9. Mucho Macho Man: 6-1
Not much to dislike about this guy, who always seems to hit the board and has the speed to win this race, registering better than 93 numbers in 4 of his last 5 races.  Came on strong down the stretch in the Derby and coming out of the 9 post won't have much difficulty getting a good trip.  I think MMM hitting the board is just about the surest thing in this race.  Verdict: Contender.

10. Dialed In: 9-2
My fear heading into the Derby was that Dialed In didn't have the speed to win that race, and even though his stretch drive was extremely impressive (went from 15th to 8th), it simply wasn't enough to come close to the leaders who were way out in front of him by the time he made his move.  There isn't any doubt that Dialed In is a great closer, but I'm still not sold on his ability to run down leaders who might be naturally faster, especially in a race that is shorter than the Derby.  His history prevents me from outright tossing, but I wish he would have been saved for the Belmont because I think he can win that thing.  Here I suspect he won't be as far behind entering the top of the stretch so we'll see what he's made of.  Hate that he finished 8th in Derby at 5-1 odds but in Preakness he's more expensive at 9-2.  Verdict: Include and could win the whole thing if pace is hot early.

11. Animal Kingdom: 2-1
Hooray!  Hooray for Animal Kingdom!  The Animal has won his last two races and has now won 3 of his 5 career starts with two 2nd place finishes mixed in.  Coming off that booming stretch drive in the Derby there's simply no way you can't include him in any wager, and that's a problem because if he wins you're not going to win a damn thing.  The 11 post won't be an issue at all, as he'll be facing the same number of horses to his right as he did in the Derby and should settle in nicely.  One downside is that I think it was an odd decision to have him train at a different track near Pimlico all week and be shipped to Pimlico the morning of the race, especially since he ran so well on Churchill's dirt track in the days leading up to the Derby.  But what the hell do I know?  His trainers know what works for him and Animal Kingdom could be a dirt monster.  Verdict: Contender. Must include.

12. Isn't He Perfect: 30-1
I don't see any reason at all why this horse should merit any sort of consideration in the Preakness.  That being said, with Edgar Prado aboard Isn't He Perfect will absolutely win the Preakness.  His trainer's name is Doodnauth Shivmangal.  Verdict: TOSS.

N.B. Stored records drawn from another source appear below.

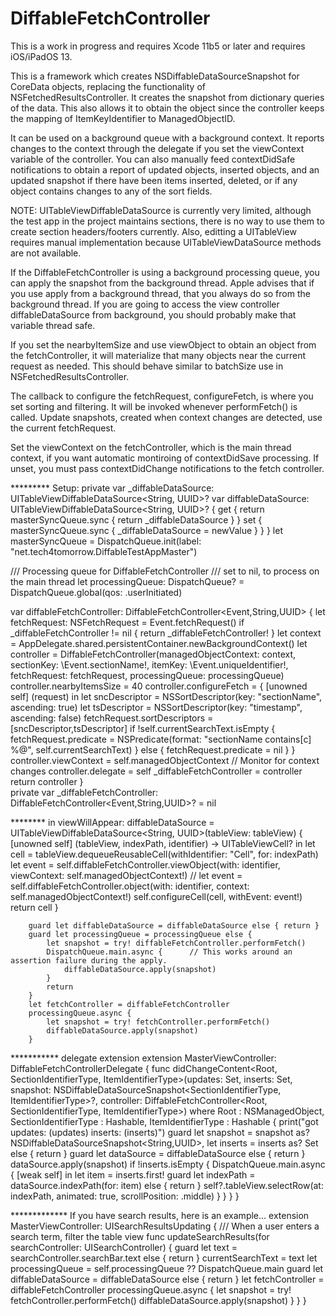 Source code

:# DiffableFetchController
This is a work in progress and requires Xcode 11b5 or later and requires iOS/iPadOS 13.

This is a framework which creates NSDiffableDataSourceSnapshot for CoreData objects, replacing the functionality of NSFetchedResultsController.  It creates the snapshot from dictionary queries of the data.  This also allows it to obtain the object since the controller keeps the mapping of ItemKeyIdentifier to ManagedObjectID.

It can be used on a background queue with a background context.  It reports changes to the context through the delegate if you set the viewContext variable of the controller.  You can also manually feed contextDidSafe notifications to obtain a report of updated objects, inserted objects, and an updated snapshot if there have been items inserted, deleted, or if any object contains changes to any of the sort fields.

NOTE:  UITableViewDiffableDataSource is currently very limited, although the test app in the project maintains sections, there is no way to use them to create section headers/footers currently.  Also, editting a UITableView requires manual implementation because UITableViewDataSource methods are not available.

If the DiffableFetchController is using a background processing queue, you can apply the snapshot from the background thread.  Apple advises that if you use apply from a background thread, that you always do so from the background thread.  If you are going to access the view controller diffableDataSource from background, you should probably make that variable thread safe.

If you set the nearbyItemSize and use viewObject to obtain an object from the fetchController, it will materialize that many objects near the current request as needed. This should behave similar to batchSize use in NSFetchedResultsController.

The callback to configure the fetchRequest, configureFetch, is where you set sorting and filtering.  It will be invoked whenever performFetch() is called.  Update snapshots, created when context changes are detected, use the current fetchRequest.

Set the viewContext on the fetchController, which is the main thread context, if you want automatic montiroing of contextDidSave processing.  If unset, you must pass contextDidChange notifications to the fetch controller.

*********  Setup:
private var _diffableDataSource: UITableViewDiffableDataSource<String, UUID>?
var diffableDataSource: UITableViewDiffableDataSource<String, UUID>? { 
        get { return masterSyncQueue.sync { return _diffableDataSource } }
        set { masterSyncQueue.sync { _diffableDataSource = newValue } }
}
let masterSyncQueue = DispatchQueue.init(label: "net.tech4tomorrow.DiffableTestAppMaster")
    
/// Processing queue for DiffableFetchController
/// set to nil, to process on the main thread
let processingQueue: DispatchQueue? = DispatchQueue.global(qos: .userInitiated)

var diffableFetchController: DiffableFetchController<Event,String,UUID> {
        let fetchRequest: NSFetchRequest<NSFetchRequestResult> = Event.fetchRequest()
        if _diffableFetchController != nil {
            return _diffableFetchController!
        }
        let context = AppDelegate.shared.persistentContainer.newBackgroundContext()
        let controller = DiffableFetchController(managedObjectContext: context, sectionKey: \Event.sectionName!, itemKey: \Event.uniqueIdentifier!, fetchRequest: fetchRequest, processingQueue: processingQueue)
        controller.nearbyItemsSize = 40
        controller.configureFetch = { [unowned self] (request) in
            let sncDescriptor = NSSortDescriptor(key: "sectionName", ascending: true)
            let tsDescriptor = NSSortDescriptor(key: "timestamp", ascending: false)
            fetchRequest.sortDescriptors = [sncDescriptor,tsDescriptor]
            if !self.currentSearchText.isEmpty {
                fetchRequest.predicate = NSPredicate(format: "sectionName contains[c] %@", self.currentSearchText)
            } else {
                fetchRequest.predicate = nil
            }
        }
        controller.viewContext = self.managedObjectContext      // Monitor for context changes
        controller.delegate = self
        _diffableFetchController = controller
        return controller
    }    
private var _diffableFetchController: DiffableFetchController<Event,String,UUID>? = nil

******** in viewWillAppear:
        diffableDataSource = UITableViewDiffableDataSource<String, UUID>(tableView: tableView) {
            [unowned self] (tableView, indexPath, identifier) -> UITableViewCell? in
            let cell = tableView.dequeueReusableCell(withIdentifier: "Cell", for: indexPath)
            let event = self.diffableFetchController.viewObject(with: identifier, viewContext: self.managedObjectContext!)
//            let event = self.diffableFetchController.object(with: identifier, context: self.managedObjectContext!)
            self.configureCell(cell, withEvent: event!)
            return cell
        }

        guard let diffableDataSource = diffableDataSource else { return }
        guard let processingQueue = processingQueue else {
            let snapshot = try! diffableFetchController.performFetch()
            DispatchQueue.main.async {      // This works around an assertion failure during the apply.
                diffableDataSource.apply(snapshot)
            }
            return
        }
        let fetchController = diffableFetchController
        processingQueue.async {
            let snapshot = try! fetchController.performFetch()
            diffableDataSource.apply(snapshot)
        }

*********** delegate extension
extension MasterViewController: DiffableFetchControllerDelegate {
    func didChangeContent<Root, SectionIdentifierType, ItemIdentifierType>(updates: Set<ItemIdentifierType>, inserts: Set<ItemIdentifierType>, snapshot: NSDiffableDataSourceSnapshot<SectionIdentifierType, ItemIdentifierType>?, controller: DiffableFetchController<Root, SectionIdentifierType, ItemIdentifierType>) where Root : NSManagedObject, SectionIdentifierType : Hashable, ItemIdentifierType : Hashable {
        print("got updates: \(updates) inserts: \(inserts)")
        guard let snapshot = snapshot as? NSDiffableDataSourceSnapshot<String,UUID>, let inserts = inserts as? Set<UUID> else { return }
        guard let dataSource = diffableDataSource else { return }
        dataSource.apply(snapshot)
        if !inserts.isEmpty {
            DispatchQueue.main.async { [weak self] in
                let item = inserts.first!
                guard let indexPath = dataSource.indexPath(for: item) else { return }
                self?.tableView.selectRow(at: indexPath, animated: true, scrollPosition: .middle)
            }
        }
    }
}

*************  If you have search results, here is an example...
extension MasterViewController: UISearchResultsUpdating {
    /// When a user enters a search term, filter the table view
    func updateSearchResults(for searchController: UISearchController) {
        guard let text = searchController.searchBar.text else { return }
        currentSearchText = text
        let processingQueue = self.processingQueue ?? DispatchQueue.main
        guard let diffableDataSource = diffableDataSource else { return }
        let fetchController = diffableFetchController
        processingQueue.async {
            let snapshot = try! fetchController.performFetch()
            diffableDataSource.apply(snapshot)
        }
    }
}
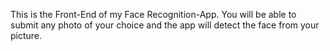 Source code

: This is the Front-End of my Face Recognition-App. You will be able to submit any photo of your choice and the app will detect the face from your picture.
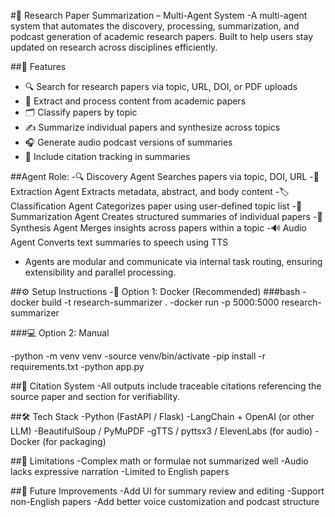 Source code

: #🧠 Research Paper Summarization – Multi-Agent System
-A multi-agent system that automates the discovery, processing, summarization, and podcast generation of academic research papers. Built to help users stay updated on research across disciplines efficiently.

##📌 Features
* 🔍 Search for research papers via topic, URL, DOI, or PDF uploads
* 🧠 Extract and process content from academic papers
* 🗂️ Classify papers by topic
* ✍️ Summarize individual papers and synthesize across topics
* 🎧 Generate audio podcast versions of summaries
* 📎 Include citation tracking in summaries


##Agent	Role:
-🔍 Discovery Agent	Searches papers via topic, DOI, URL
-📄 Extraction Agent	Extracts metadata, abstract, and body content
-🏷️ Classification Agent	Categorizes paper using user-defined topic list
-📝 Summarization Agent	Creates structured summaries of individual papers
-🔄 Synthesis Agent	Merges insights across papers within a topic
-🔊 Audio Agent	Converts text summaries to speech using TTS
* Agents are modular and communicate via internal task routing, ensuring extensibility and parallel processing.

##⚙️ Setup Instructions
-🐳 Option 1: Docker (Recommended)
###bash
    -docker build -t research-summarizer .
    -docker run -p 5000:5000 research-summarizer
    
###💻 Option 2: Manual

-python -m venv venv
-source venv/bin/activate
-pip install -r requirements.txt
-python app.py

##📌 Citation System
-All outputs include traceable citations referencing the source paper and section for verifiability.

##🛠️ Tech Stack
-Python (FastAPI / Flask)
-LangChain + OpenAI (or other LLM)
-BeautifulSoup / PyMuPDF
-gTTS / pyttsx3 / ElevenLabs (for audio)
-Docker (for packaging)

##🚧 Limitations
-Complex math or formulae not summarized well
-Audio lacks expressive narration
-Limited to English papers

##🔮 Future Improvements
-Add UI for summary review and editing
-Support non-English papers
-Add better voice customization and podcast structure
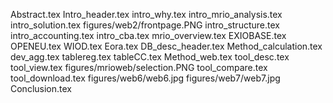 Abstract.tex
Intro_header.tex
intro_why.tex
intro_mrio_analysis.tex
intro_solution.tex
figures/web2/frontpage.PNG
intro_structure.tex
intro_accounting.tex
intro_cba.tex
mrio_overview.tex
EXIOBASE.tex
OPENEU.tex
WIOD.tex
Eora.tex
DB_desc_header.tex
Method_calculation.tex
dev_agg.tex
tablereg.tex
tableCC.tex
Method_web.tex
tool_desc.tex
tool_view.tex
figures/mrioweb/selection.PNG
tool_compare.tex
tool_download.tex
figures/web6/web6.jpg
figures/web7/web7.jpg
Conclusion.tex
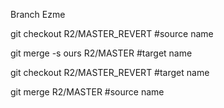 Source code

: Branch Ezme

git checkout R2/MASTER_REVERT #source name

git merge -s ours R2/MASTER #target name

git checkout R2/MASTER_REVERT #target name

git merge R2/MASTER #source name


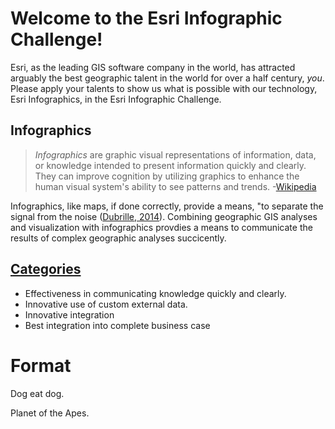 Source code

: # Welcome to the Esri Infographic Challenge!

Esri, as the leading GIS software company in the world, has attracted arguably the best geographic talent in the world for over a half century, _you_. Please apply your talents to show us what is possible with our technology, Esri Infographics, in the Esri Infographic Challenge.

## Infographics 

> _Infographics_ are graphic visual representations of information, data, or knowledge intended to present information quickly and clearly. They can improve cognition by utilizing graphics to enhance the human visual system's ability to see patterns and trends. -[Wikipedia](https://en.wikipedia.org/wiki/Infographic)

Infographics, like maps, if done correctly, provide a means, "to separate the signal from the noise ([Dubrille, 2014](https://saintanselmhistory.wordpress.com/2014/05/26/the-map-as-the-original-infographic/)). Combining geographic GIS analyses and visualization with infographics provdies a means to communicate the results of complex geographic analyses succicently.

## [Categories](judging.md)

* Effectiveness in communicating knowledge quickly and clearly.
* Innovative use of custom external data.
* Innovative integration
* Best integration into complete business case

# Format

Dog eat dog.

Planet of the Apes.
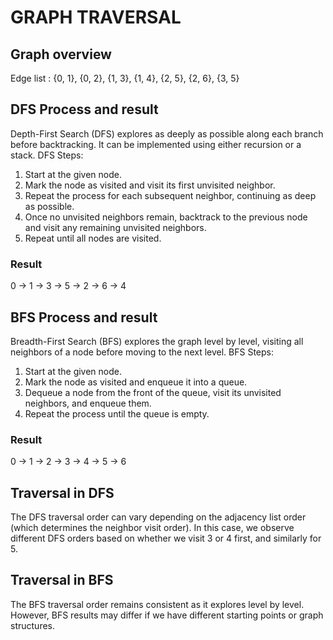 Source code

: # GRAPH TRAVERSAL

## Graph overview
  Edge list : {0, 1}, {0, 2}, {1, 3}, {1, 4}, {2, 5}, {2, 6}, {3, 5}
## DFS Process and result
Depth-First Search (DFS) explores as deeply as possible along each branch before backtracking. It can be implemented using either recursion or a stack.
DFS Steps:
1. Start at the given node.
2. Mark the node as visited and visit its first unvisited neighbor.
3. Repeat the process for each subsequent neighbor, continuing as deep as possible.
4. Once no unvisited neighbors remain, backtrack to the previous node and visit any remaining unvisited neighbors.
5. Repeat until all nodes are visited.
### Result
0 -> 1 -> 3 -> 5 -> 2 -> 6 -> 4
## BFS Process and result
Breadth-First Search (BFS) explores the graph level by level, visiting all neighbors of a node before moving to the next level.
BFS Steps:
1. Start at the given node.
2. Mark the node as visited and enqueue it into a queue.
3. Dequeue a node from the front of the queue, visit its unvisited neighbors, and enqueue them.
4. Repeat the process until the queue is empty.
### Result
0 -> 1 -> 2 -> 3 -> 4 -> 5 -> 6
## Traversal in DFS
The DFS traversal order can vary depending on the adjacency list order (which determines the neighbor visit order). In this case, we observe different DFS orders based on whether we visit 3 or 4 first, and similarly for 5.
## Traversal in BFS
The BFS traversal order remains consistent as it explores level by level. However, BFS results may differ if we have different starting points or graph structures.


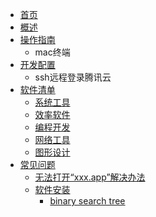 * [首页](README.md)
* [概述](README.md)
* [操作指南]()
  * mac终端
* [开发配置]()
  * ssh远程登录腾讯云
* [软件清单]()
  - [系统工具]()
  - [效率软件]()
  - [编程开发]()
  - [网络工具]()
  - [图形设计]()
* [常见问题]()
  - [无法打开“xxx.app”解决办法](sections/常见问题/无法打开“xxx.app”解决办法.md)
  - [软件安装]()
      - [binary search tree](/general/algorithm/data-structures/tree/binary-search-tree/README.md)

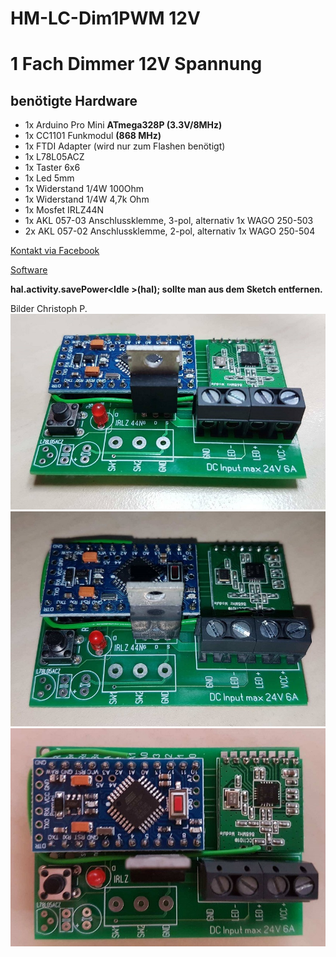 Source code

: # HM-LC-Dim1PWM 12V
# 1 Fach Dimmer 12V Spannung

## benötigte Hardware
* 1x Arduino Pro Mini **ATmega328P (3.3V/8MHz)**
* 1x CC1101 Funkmodul **(868 MHz)**
* 1x FTDI Adapter (wird nur zum Flashen benötigt)
* 1x L78L05ACZ
* 1x Taster 6x6
* 1x Led 5mm
* 1x Widerstand 1/4W 100Ohm
* 1x Widerstand 1/4W 4,7k Ohm
* 1x Mosfet IRLZ44N 
* 1x AKL 057-03 Anschlussklemme, 3-pol, alternativ 1x WAGO 250-503
* 2x AKL 057-02 Anschlussklemme, 2-pol, alternativ 1x WAGO 250-504

[Kontakt via Facebook](https://www.facebook.com/ronny.thomas.83)

[Software](https://github.com/pa-pa/AskSinPP/tree/master/examples/HM-LC-Dim1PWM-CV)

**hal.activity.savePower<Idle<true> >(hal);
sollte man aus dem Sketch entfernen.**



Bilder Christoph P.
![complete](Images/1.jpg)
![complete](Images/2.jpg)
![complete](Images/3.jpg)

13. Concealed Identity: 30-1 that value I sniff at 30-1?  Why yes!  Yes it is!  Concealed Identity is not only the son of Smarty Jones, but also he's won he's last two races, both coming at Pimlico.  Sprinkle in the fact that he kind of sounds like an old Cinemax movie starring Shannon Tweed I would have seen back in the day (and by ‘back in the day' I mean LAST NIGHT), there's enough here to at least take a gamble on.  Verdict: The speed isn't there to warrant realistic expectation of hitting the board, but in this race at 30-1 with two wins in the bank on the same track, he's a longshot I'd be willing to include. 

14. Mr. Commons: 20-1
Tricky horse that has run some decent speed figures but doesn't appear to like the distance.  Won his two races at 6 furlongs and then a mile, and then when asked to run at 1 and 1/8th in that dreadful Santa Anita Derby, he wasn't able to offer much down the stretch.  Verdict: TOSS

OK, so let's see where we are.  After the initial rundown we still have the following horses left:

King Congie: 20-1
Shackleford: 12-1
Sway Away: 15-1
Dance City: 12-1
Mucho Macho Man: 6-1
Dialed In: 9-2
Animal Kingdom: 2-1
Concealed Identity: 30-1

Well, that's just great.  Eight horses left!  The three friggin' favorites, 2 horses at 12-1, one at 15-1 and two longshots.  The problem is that of the three faves, I want and think Animal Kingdom can win, I think Mucho Macho Man can win, and I kinda sorta think that Dialed In will be more of a factor in this race which means I can't toss any of them.  And that sucks balls, and is the exact reason why I am likely staying the fuck away from this race. 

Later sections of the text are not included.